Michael Singh is managing director of the Washington Institute for Near East Policy. From 2005 to 2008, he worked on Middle East issues at the National Security Council.
That prospect has raised alarms on Capitol Hill, where Republicans and Democrats alike find themselves in the unusual position of joining Russian President Vladimir Putin in urging the Trump administration to renew the treaty, which can be extended for five years by mutual agreement. President Trump, however, is right to hesitate. Rather than acquiesce to calls for an immediate extension of New START, the president should instead use negotiations with Moscow to begin addressing new and heretofore neglected nuclear threats.
To be sure, the benefits of New START are compelling. Senior U.S. military officials have praised the treaty’s notification and inspection provisions, which provide a modicum of transparency at a time when trust and communication with Moscow are at low ebb. The agreement’s caps on strategic nuclear launchers and warheads also eliminate any need to engage in a costly buildup of such weapons, which would divert resources from other defense priorities.
Washington’s embrace of arms control has also arguably tamped down European political opposition to nuclear cooperation with the United States and helped to win bipartisan support in Congress for the modernization of the U.S. nuclear arsenal.
Nor have the concerns that New START critics expressed at the time of its ratification in 2010 been borne out. Some analysts — pointing not to the text of the treaty but Russia’s comments on it at the time — worried that New START would impose limits on U.S. missile defense. Ten years later, there are no signs it has done so.

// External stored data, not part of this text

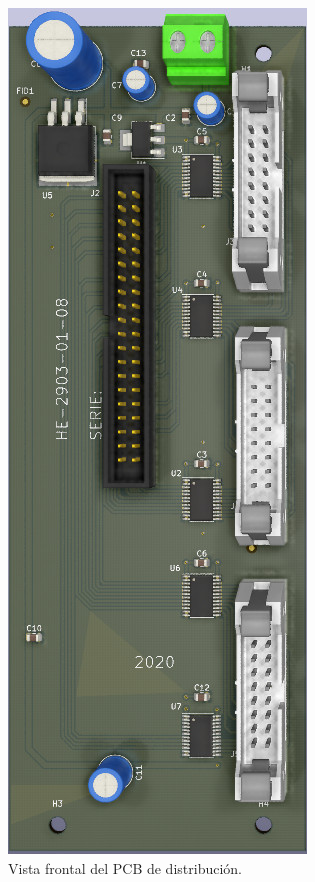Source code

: \begin{figure}[htpb]
	\centering
    \includegraphics[scale=0.5]{Figures/renderpcbfrontaldistribuccion.jpg} 
	\caption{Vista frontal del PCB de distribución.}
	\label{fig:pcbrenderdistribuccionfrontal}
\end{figure}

Similarly, some worried that Russia would seize on the treaty’s relaxed warhead-counting rules to significantly increase, rather than decrease, its number of deployed warheads. Instead, Defense Intelligence Agency (DIA) director Lt. Gen. Robert Ashley Jr. confirmed in May 2019 that Moscow has adhered to the treaty’s limits. Indeed, he warned that were the treaty to lapse, Russia could take advantage of the unused “upload” capacity of launchers to quickly increase its deployed warheads.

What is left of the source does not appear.